— What you have to do —
In your copy, include every line of the listing below exactly but none of the pictures.

— Information supplied —
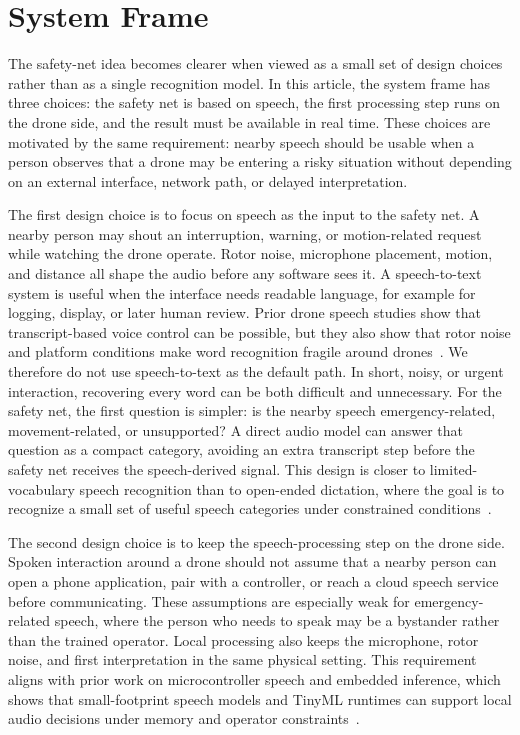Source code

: \section{System Frame}

The safety-net idea becomes clearer when viewed as a small set of design choices rather than as a single recognition model. In this article, the system frame has three choices: the safety net is based on speech, the first processing step runs on the drone side, and the result must be available in real time. These choices are motivated by the same requirement: nearby speech should be usable when a person observes that a drone may be entering a risky situation without depending on an external interface, network path, or delayed interpretation.

The first design choice is to focus on speech as the input to the safety net. A nearby person may shout an interruption, warning, or motion-related request while watching the drone operate. Rotor noise, microphone placement, motion, and distance all shape the audio before any software sees it. A speech-to-text system is useful when the interface needs readable language, for example for logging, display, or later human review. Prior drone speech studies show that transcript-based voice control can be possible, but they also show that rotor noise and platform conditions make word recognition fragile around drones~\cite{oneata19_interspeech,miesikowska2021uavnoise}. We therefore do not use speech-to-text as the default path. In short, noisy, or urgent interaction, recovering every word can be both difficult and unnecessary. For the safety net, the first question is simpler: is the nearby speech emergency-related, movement-related, or unsupported? A direct audio model can answer that question as a compact category, avoiding an extra transcript step before the safety net receives the speech-derived signal. This design is closer to limited-vocabulary speech recognition than to open-ended dictation, where the goal is to recognize a small set of useful speech categories under constrained conditions~\cite{warden2018speechcommands}.

The second design choice is to keep the speech-processing step on the drone side. Spoken interaction around a drone should not assume that a nearby person can open a phone application, pair with a controller, or reach a cloud speech service before communicating. These assumptions are especially weak for emergency-related speech, where the person who needs to speak may be a bystander rather than the trained operator. Local processing also keeps the microphone, rotor noise, and first interpretation in the same physical setting. This requirement aligns with prior work on microcontroller speech and embedded inference, which shows that small-footprint speech models and TinyML runtimes can support local audio decisions under memory and operator constraints~\cite{zhang2017helloedge,david2021tflm,lin2020mcunet,banbury2021mlperftiny}.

— Output for this task —
Source code

: \section{System Frame}

The safety-net idea becomes clearer when viewed as a small set of design choices rather than as a single recognition model. In this article, the system frame has three choices: the safety net is based on speech, the first processing step runs on the drone side, and the result must be available in real time. These choices are motivated by the same requirement: nearby speech should be usable when a person observes that a drone may be entering a risky situation without depending on an external interface, network path, or delayed interpretation.

The first design choice is to focus on speech as the input to the safety net. A nearby person may shout an interruption, warning, or motion-related request while watching the drone operate. Rotor noise, microphone placement, motion, and distance all shape the audio before any software sees it. A speech-to-text system is useful when the interface needs readable language, for example for logging, display, or later human review. Prior drone speech studies show that transcript-based voice control can be possible, but they also show that rotor noise and platform conditions make word recognition fragile around drones~\cite{oneata19_interspeech,miesikowska2021uavnoise}. We therefore do not use speech-to-text as the default path. In short, noisy, or urgent interaction, recovering every word can be both difficult and unnecessary. For the safety net, the first question is simpler: is the nearby speech emergency-related, movement-related, or unsupported? A direct audio model can answer that question as a compact category, avoiding an extra transcript step before the safety net receives the speech-derived signal. This design is closer to limited-vocabulary speech recognition than to open-ended dictation, where the goal is to recognize a small set of useful speech categories under constrained conditions~\cite{warden2018speechcommands}.

The second design choice is to keep the speech-processing step on the drone side. Spoken interaction around a drone should not assume that a nearby person can open a phone application, pair with a controller, or reach a cloud speech service before communicating. These assumptions are especially weak for emergency-related speech, where the person who needs to speak may be a bystander rather than the trained operator. Local processing also keeps the microphone, rotor noise, and first interpretation in the same physical setting. This requirement aligns with prior work on microcontroller speech and embedded inference, which shows that small-footprint speech models and TinyML runtimes can support local audio decisions under memory and operator constraints~\cite{zhang2017helloedge,david2021tflm,lin2020mcunet,banbury2021mlperftiny}.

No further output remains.